- [What to do]:
Sort through the material below and copy each line with "name".

- [Stored data]:
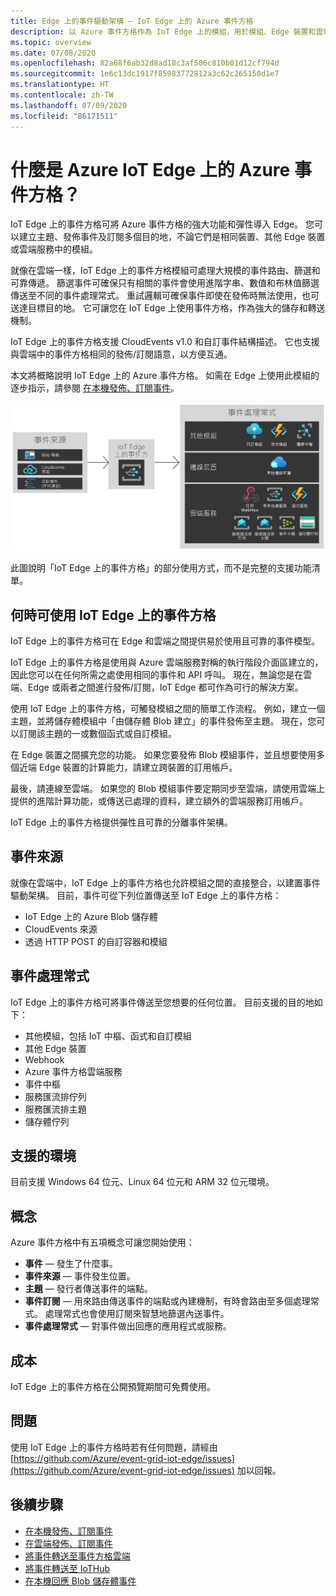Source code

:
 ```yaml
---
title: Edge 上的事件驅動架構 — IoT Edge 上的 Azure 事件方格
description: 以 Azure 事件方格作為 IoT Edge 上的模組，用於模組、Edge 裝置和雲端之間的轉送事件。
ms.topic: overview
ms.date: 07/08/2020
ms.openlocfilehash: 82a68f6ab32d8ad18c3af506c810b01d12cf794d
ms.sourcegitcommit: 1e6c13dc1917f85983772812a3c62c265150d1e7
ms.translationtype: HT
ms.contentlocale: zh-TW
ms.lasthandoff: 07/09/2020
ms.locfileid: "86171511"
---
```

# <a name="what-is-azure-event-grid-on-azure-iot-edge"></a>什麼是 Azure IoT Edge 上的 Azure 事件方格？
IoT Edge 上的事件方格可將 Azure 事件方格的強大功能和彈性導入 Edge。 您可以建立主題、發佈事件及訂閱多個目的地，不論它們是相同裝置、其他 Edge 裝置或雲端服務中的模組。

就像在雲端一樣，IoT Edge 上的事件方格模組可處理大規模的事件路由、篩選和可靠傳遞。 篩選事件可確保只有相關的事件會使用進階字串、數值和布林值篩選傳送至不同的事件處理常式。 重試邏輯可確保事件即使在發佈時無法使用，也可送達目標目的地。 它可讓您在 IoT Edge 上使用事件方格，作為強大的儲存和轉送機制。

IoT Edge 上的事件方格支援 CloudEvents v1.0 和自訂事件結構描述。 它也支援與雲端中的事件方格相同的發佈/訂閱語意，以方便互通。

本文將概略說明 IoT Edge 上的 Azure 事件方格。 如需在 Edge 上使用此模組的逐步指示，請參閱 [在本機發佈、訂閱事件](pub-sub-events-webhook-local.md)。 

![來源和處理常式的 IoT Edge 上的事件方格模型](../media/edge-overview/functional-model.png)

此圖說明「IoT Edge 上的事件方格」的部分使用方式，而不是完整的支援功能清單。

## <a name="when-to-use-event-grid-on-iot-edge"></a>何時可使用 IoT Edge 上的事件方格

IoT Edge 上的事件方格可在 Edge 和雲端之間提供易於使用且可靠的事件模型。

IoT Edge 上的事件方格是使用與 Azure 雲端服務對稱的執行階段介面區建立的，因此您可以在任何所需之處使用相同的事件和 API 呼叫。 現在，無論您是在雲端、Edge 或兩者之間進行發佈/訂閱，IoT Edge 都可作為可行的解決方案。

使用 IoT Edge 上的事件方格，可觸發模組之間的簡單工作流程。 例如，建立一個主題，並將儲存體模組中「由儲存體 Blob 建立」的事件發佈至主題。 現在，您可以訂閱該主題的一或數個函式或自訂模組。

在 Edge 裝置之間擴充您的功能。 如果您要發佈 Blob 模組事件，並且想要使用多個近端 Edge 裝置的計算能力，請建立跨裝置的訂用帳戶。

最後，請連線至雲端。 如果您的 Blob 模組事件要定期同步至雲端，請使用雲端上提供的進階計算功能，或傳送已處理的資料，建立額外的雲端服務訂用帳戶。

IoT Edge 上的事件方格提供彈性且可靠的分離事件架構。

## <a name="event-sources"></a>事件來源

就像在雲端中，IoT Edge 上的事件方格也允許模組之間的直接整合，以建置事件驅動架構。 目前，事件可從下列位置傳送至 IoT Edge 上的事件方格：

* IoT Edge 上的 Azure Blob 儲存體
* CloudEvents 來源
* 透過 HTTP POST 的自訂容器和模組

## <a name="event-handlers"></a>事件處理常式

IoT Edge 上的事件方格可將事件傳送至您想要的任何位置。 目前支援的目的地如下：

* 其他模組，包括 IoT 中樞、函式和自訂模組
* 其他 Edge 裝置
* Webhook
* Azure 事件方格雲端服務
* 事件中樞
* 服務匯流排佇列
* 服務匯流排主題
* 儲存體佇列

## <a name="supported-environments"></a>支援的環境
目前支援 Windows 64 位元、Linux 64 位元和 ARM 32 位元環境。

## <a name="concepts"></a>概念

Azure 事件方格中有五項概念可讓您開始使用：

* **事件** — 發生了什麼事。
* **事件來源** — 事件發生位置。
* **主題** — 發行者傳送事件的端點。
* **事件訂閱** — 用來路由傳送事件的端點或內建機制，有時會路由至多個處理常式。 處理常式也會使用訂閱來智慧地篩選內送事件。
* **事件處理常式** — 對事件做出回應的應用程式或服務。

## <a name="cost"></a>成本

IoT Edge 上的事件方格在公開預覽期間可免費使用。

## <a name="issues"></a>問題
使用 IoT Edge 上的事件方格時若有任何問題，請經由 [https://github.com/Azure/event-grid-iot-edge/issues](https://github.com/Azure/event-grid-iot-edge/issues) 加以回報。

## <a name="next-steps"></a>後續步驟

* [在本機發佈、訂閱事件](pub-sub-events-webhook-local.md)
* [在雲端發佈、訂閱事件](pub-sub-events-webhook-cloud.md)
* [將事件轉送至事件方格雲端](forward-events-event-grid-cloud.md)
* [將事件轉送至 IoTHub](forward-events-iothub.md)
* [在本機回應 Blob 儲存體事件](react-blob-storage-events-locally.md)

- [Response for this exercise]:
# <a name="what-is-azure-event-grid-on-azure-iot-edge"></a>什麼是 Azure IoT Edge 上的 Azure 事件方格？
## <a name="when-to-use-event-grid-on-iot-edge"></a>何時可使用 IoT Edge 上的事件方格
## <a name="event-sources"></a>事件來源
## <a name="event-handlers"></a>事件處理常式
## <a name="supported-environments"></a>支援的環境
## <a name="concepts"></a>概念
## <a name="cost"></a>成本
## <a name="issues"></a>問題
## <a name="next-steps"></a>後續步驟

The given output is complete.